Traffic volumes should increase but it was impossible to say by how much, AA's principal adviser for infrastructure and motoring affairs Barney Irvine said.
"It's fair to say that traffic volumes will be a step up from where they are at the moment, but still some way short of where they'd be if we were in a normal environment," Irvine said.
"Taking a guess, we'd say that congestion levels under level 2 will probably be somewhere approaching what we'd see in one of the lighter non-holiday periods of the year, like late January."
Congestion had largely subsided during levels 4 and 3, with the commute to the Auckland CBD from Albany in the morning rush hour usually taking 40 minutes or more. At the moment, the journey only took around 10 minutes.

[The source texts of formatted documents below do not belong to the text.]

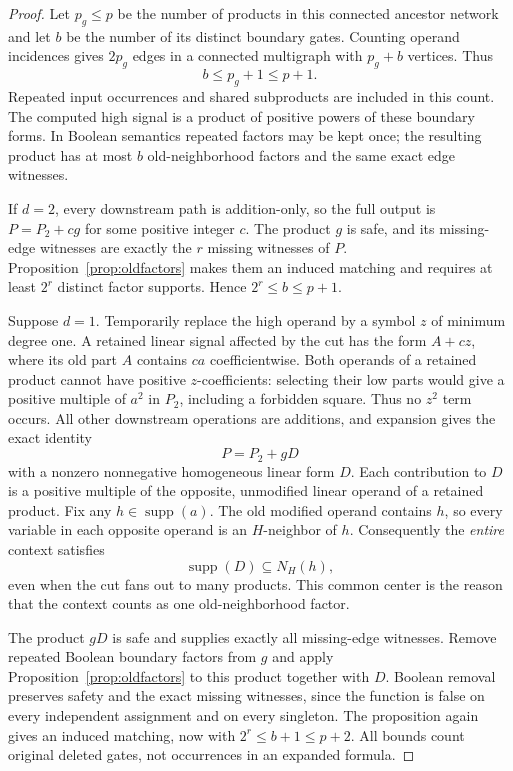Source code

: \documentclass[11pt]{article}
\newcommand{\supp}{\operatorname{supp}}
\theoremstyle{definition}
\theoremstyle{remark}
\begin{document}
\begin{proof}
Let $p_g\le p$ be the number of products in this connected ancestor network and let $b$ be the number of its distinct boundary gates. Counting operand incidences gives $2p_g$ edges in a connected multigraph with $p_g+b$ vertices. Thus
\[
 b\le p_g+1\le p+1.
\]
Repeated input occurrences and shared subproducts are included in this count. The computed high signal is a product of positive powers of these boundary forms. In Boolean semantics repeated factors may be kept once; the resulting product has at most $b$ old-neighborhood factors and the same exact edge witnesses.

If $d=2$, every downstream path is addition-only, so the full output is $P=P_2+c g$ for some positive integer $c$. The product $g$ is safe, and its missing-edge witnesses are exactly the $r$ missing witnesses of $P$. Proposition~\ref{prop:oldfactors} makes them an induced matching and requires at least $2^r$ distinct factor supports. Hence $2^r\le b\le p+1$.

Suppose $d=1$. Temporarily replace the high operand by a symbol $z$ of minimum degree one. A retained linear signal affected by the cut has the form $A+c z$, where its old part $A$ contains $c a$ coefficientwise. Both operands of a retained product cannot have positive $z$-coefficients: selecting their low parts would give a positive multiple of $a^2$ in $P_2$, including a forbidden square. Thus no $z^2$ term occurs. All other downstream operations are additions, and expansion gives the exact identity
\[
 P=P_2+gD
\]
with a nonzero nonnegative homogeneous linear form $D$. Each contribution to $D$ is a positive multiple of the opposite, unmodified linear operand of a retained product. Fix any $h\in\supp(a)$. The old modified operand contains $h$, so every variable in each opposite operand is an $H$-neighbor of $h$. Consequently the \emph{entire} context satisfies
\[
 \supp(D)\subseteq N_H(h),
\]
even when the cut fans out to many products. This common center is the reason that the context counts as one old-neighborhood factor.

The product $gD$ is safe and supplies exactly all missing-edge witnesses. Remove repeated Boolean boundary factors from $g$ and apply Proposition~\ref{prop:oldfactors} to this product together with $D$. Boolean removal preserves safety and the exact missing witnesses, since the function is false on every independent assignment and on every singleton. The proposition again gives an induced matching, now with $2^r\le b+1\le p+2$. All bounds count original deleted gates, not occurrences in an expanded formula.
\end{proof}
\end{document}
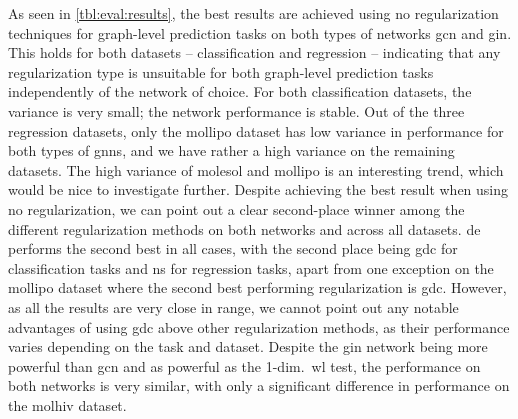 As seen in \cref{tbl:eval:results}, the best results are achieved using no regularization techniques for graph-level prediction tasks on both types of networks \ac{gcn} and \ac{gin}.
This holds for both datasets -- classification and regression -- indicating that any regularization type is unsuitable for both graph-level prediction tasks independently of the network of choice.
For both classification datasets, the variance is very small; the network performance is stable. Out of the three regression datasets, only the mollipo dataset has low variance in performance for both types of \acp{gnn}, and we have rather a high variance on the remaining datasets.
The high variance of molesol and mollipo is an interesting trend, which would be nice to investigate further.
Despite achieving the best result when using no regularization, we can point out a clear second-place winner among the different regularization methods on both networks and across all datasets.
\Ac{de} performs the second best in all cases, with the second place being \ac{gdc} for classification tasks and \ac{ns} for regression tasks, apart from one exception on the mollipo dataset where the second best performing regularization is \ac{gdc}.
However, as all the results are very close in range, we cannot point out any notable advantages of using \ac{gdc} above other regularization methods, as their performance varies depending on the task and dataset.
Despite the \ac{gin} network being more powerful than \ac{gcn} and as powerful as the 1-dim.\ \ac{wl} test, the performance on both networks is very similar, with only a significant difference in performance on the molhiv dataset.

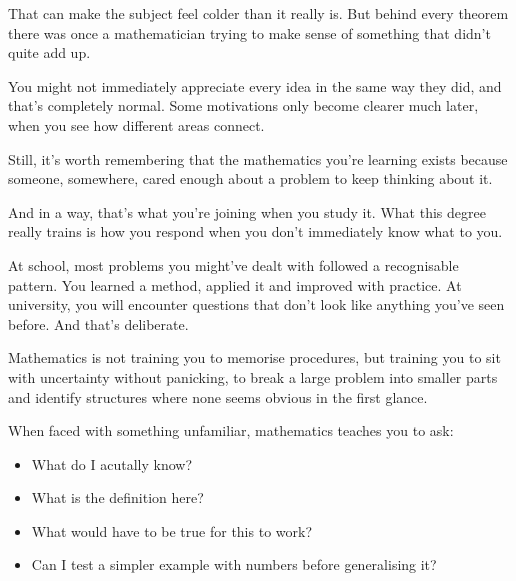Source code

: That can make the subject feel colder than it really is. But behind every theorem there was once a mathematician trying to make sense of something that didn’t quite add up.

You might not immediately appreciate every idea in the same way they did, and that’s completely normal. Some motivations only become clearer much later, when you see how different areas connect.

Still, it’s worth remembering that the mathematics you’re learning exists because someone, somewhere, cared enough about a problem to keep thinking about it.

And in a way, that’s what you’re joining when you study it. What this degree really trains is how you respond when you don't immediately know what to you. 

At school, most problems you might've dealt with followed a recognisable pattern. You learned a method, applied it and improved with practice. At university, you will encounter questions that don't look like anything you've seen before. And that's deliberate. 

Mathematics is not training you to memorise procedures, but training you to sit with uncertainty without panicking, to break a large problem into smaller parts and identify structures where none seems obvious in the first glance. 



When faced with something unfamiliar, mathematics teaches you to ask: 
\begin{itemize}
    \item What do I acutally know? 
    \item What is the definition here? 
    \item What would have to be true for this to work? 
    \item Can I test a simpler example with numbers before generalising it? 
\end{itemize}

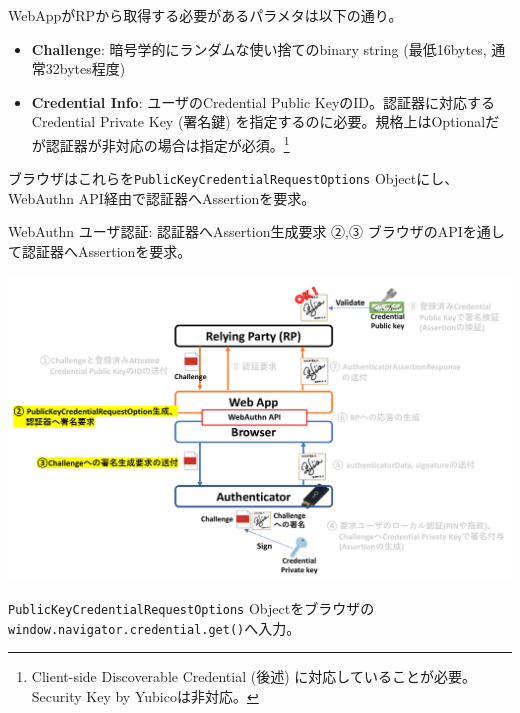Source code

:\documentclass[12pt,dvipdfmx,uplatex]{beamer}
\begin{document}
\begin{frame}
WebAppがRPから取得する必要があるパラメタは以下の通り。
\begin{itemize}
 \item \textbf{Challenge}: \alert{暗号学的にランダムな使い捨てのbinary string (最低16bytes, 通常32bytes程度)}
 \item \textbf{Credential Info}: ユーザのCredential Public KeyのID。認証器に対応するCredential Private Key (署名鍵) を指定するのに必要。規格上はOptionalだが\alert{認証器が非対応の場合は指定が必須。}\footnote[frame]{\scriptsize Client-side Discoverable Credential (後述) に対応していることが必要。Security Key by Yubicoは非対応。}
\end{itemize}

\vspace{2ex}

ブラウザはこれらを\texttt{PublicKeyCredentialRequestOptions} Objectにし、WebAuthn API経由で認証器へAssertionを要求。
\end{frame}


\begin{frame}{WebAuthn ユーザ認証: 認証器へAssertion生成要求}
②,③ ブラウザのAPIを通して認証器へAssertionを要求。
\begin{center}
\includegraphics[width=0.9\linewidth]{Figs/webauthn-authentication2.pdf}
\end{center}
\texttt{PublicKeyCredentialRequestOptions} Objectをブラウザの\texttt{window.navigator.credential.get()}へ入力。
\end{frame}
\end{document}
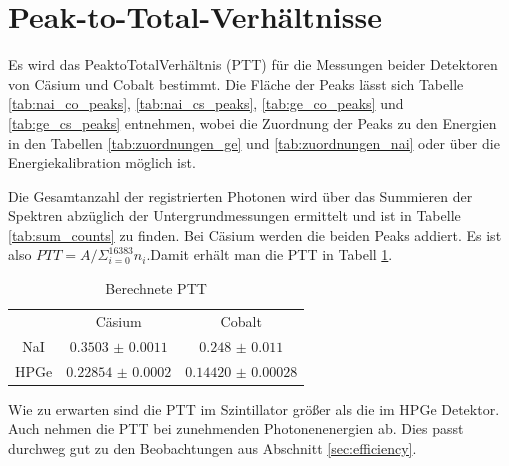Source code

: \section{Peak-to-Total-Verhältnisse}

Es wird das Peak\-to\-Total\-Verhältnis (PTT) für die Messungen beider Detektoren von Cäsium und Cobalt bestimmt. Die Fläche der Peaks lässt sich Tabelle \ref{tab:nai_co_peaks}, \ref{tab:nai_cs_peaks}, \ref{tab:ge_co_peaks} und \ref{tab:ge_cs_peaks} entnehmen, wobei die Zuordnung der Peaks zu den Energien in den Tabellen \ref{tab:zuordnungen_ge} und \ref{tab:zuordnungen_nai} oder über die Energiekalibration möglich ist.

Die Gesamtanzahl der registrierten Photonen wird über das Summieren der Spektren abzüglich der Untergrundmessungen ermittelt und ist in Tabelle \ref{tab:sum_counts} zu finden. Bei Cäsium werden die beiden Peaks addiert. Es ist also $PTT = A / \Sigma_{i=0}^{16383} n_i$.Damit erhält man die PTT in Tabell \ref{tab:ptts}.


\begin{table}[h]
    \centering
    \begin{tabular}{ccc}
	& Cäsium & Cobalt \\
	NaI & $\num{0.3503(11)}$ & $\num{0.248(11)}$\\
	HPGe & $\num{0.22854(20)}$ & $\num{0.14420(28)}$\\
    \end{tabular}
    \caption{Berechnete PTT}
    \label{tab:ptts}
\end{table}


Wie zu erwarten sind die PTT im Szintillator größer als die im HPGe Detektor. Auch nehmen die PTT bei zunehmenden Photonenenergien ab. Dies passt durchweg gut zu den Beobachtungen aus Abschnitt \ref{sec:efficiency}.
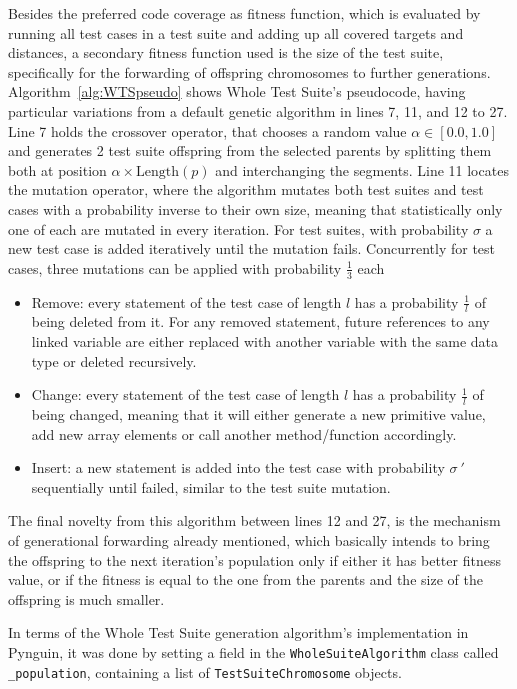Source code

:\documentclass[%
  chapterprefix=false,%
  open=right,%
  twoside=true,%
  paper=a4,%
  logofile={Figures/logo.png},%
  thesistype=master,%
  UKenglish,%
]{se2thesis}
\newcommand{\classname}[1]{\texttt{#1}}
\newcommand{\field}[1]{\texttt{#1}}
\begin{document}
Besides the preferred code coverage as fitness function, which is evaluated by running all test cases in a test suite and adding up all covered targets and distances, a secondary fitness function used is the size of the test suite, specifically for the forwarding of offspring chromosomes to further generations.
Algorithm~\ref{alg:WTSpseudo} shows Whole Test Suite's pseudocode, having particular variations from a default genetic algorithm in lines 7, 11, and 12 to 27.
Line 7 holds the crossover operator, that chooses a random value \(\alpha \in [0.0, 1.0]\) and generates 2 test suite offspring from the selected parents by splitting them both at position \(\alpha \times \text{Length}(p)\) and interchanging the segments.
Line 11 locates the mutation operator, where the algorithm mutates both test suites and test cases with a probability inverse to their own size, meaning that statistically only one of each are mutated in every iteration.
For test suites, with probability \(\sigma\) a new test case is added iteratively until the mutation fails.
Concurrently for test cases, three mutations can be applied with probability \(\frac{1}{3}\) each
\begin{itemize}
  \item Remove: every statement of the test case of length \(l\) has a probability \(\frac{1}{l}\) of being deleted from it. For any removed statement, future references to any linked variable are either replaced with another variable with the same data type or deleted recursively.
  \item Change: every statement of the test case of length \(l\) has a probability \(\frac{1}{l}\) of being changed, meaning that it will either generate a new primitive value, add new array elements or call another method/function accordingly.
  \item Insert: a new statement is added into the test case with probability \(\sigma~'\) sequentially until failed, similar to the test suite mutation.
\end{itemize}
The final novelty from this algorithm between lines 12 and 27, is the mechanism of generational forwarding already mentioned, which basically intends to bring the offspring to the next iteration's population only if either it has better fitness value, or if the fitness is equal to the one from the parents and the size of the offspring is much smaller.

In terms of the Whole Test Suite generation algorithm's implementation in Pynguin, it was done by setting a field in the \classname{WholeSuiteAlgorithm} class called \field{\_population}, containing a list of \classname{TestSuiteChromosome} objects.
\end{document}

The road toll had been incredibly low during the lockdown period, with only nine deaths on New Zealand roads recorded in April, Irvine said.
It was the first time April's road toll had been in single digits since records began in 1965 and compared with an average of 32 deaths for the month over the past five years.
"Unfortunately, this will inevitably climb back up, but again it's impossible to say by how much," Irvine said.
"More traffic inevitably means more congestion and more accidents."
In the first week of level 3, traffic numbers were less than half the normal amount in the country's major city centres.
Auckland traffic had more than halved from the year before to midnight, Friday, May 1, by a whopping 54.6 per cent.
Wellington traffic dipped 61.2 per cent, with the most drastic change taking place in Christchurch where traffic was down more than 70 per cent on the year before.
Kiwis were told to remain at home as much as possible under level 4, with strict restrictions remaining in place after the lockdown.
However, there was an increase in traffic numbers after the country lowered its alert level on April 27.
Light traffic in Dunedin skyrocketed 108.5 per cent in the first week of level 3 from the week before when the country was in lockdown. Heavy traffic was up 100 per cent.
In the capital, there was a 132.4 per cent increase in heavy traffic, with light traffic ticking up more than 80 per cent.
It was a similar story in Auckland, where heavy traffic rose more than 90 per cent and light traffic increased more than 85 per cent than the last week of level 4.
Public transport use was predictably at an all-time low, dipping more than 90 per cent in Auckland from the year before, as of May 3.
However, it saw an uptick in the first week of level 3 compared to the previous week - leaping more than 90 per cent in Wellington.
The empty streets swiftly improved the air quality of the quietened cities, with scientists seeing a steep drop in nitrogen oxide in the first week of lockdown alone.
Niwa air quality scientist Dr Ian Longley earlier told the Herald that the levels of nitrogen oxide in Auckland, found in pollutants from vehicle exhausts, had dipped.
"At the Takapuna monitoring site, close to the Northern Motorway, nitrogen oxide levels at the end of last week were about a third lower than that normally seen during the morning rush hour.
"For the remaining daylight hours, they were reduced by up to 80 per cent.
"Whether these reductions in air pollution are entirely due to the lockdown, or are merely reflecting fluctuations in the weather is not yet clear, but will become more obvious over the next couple of weeks."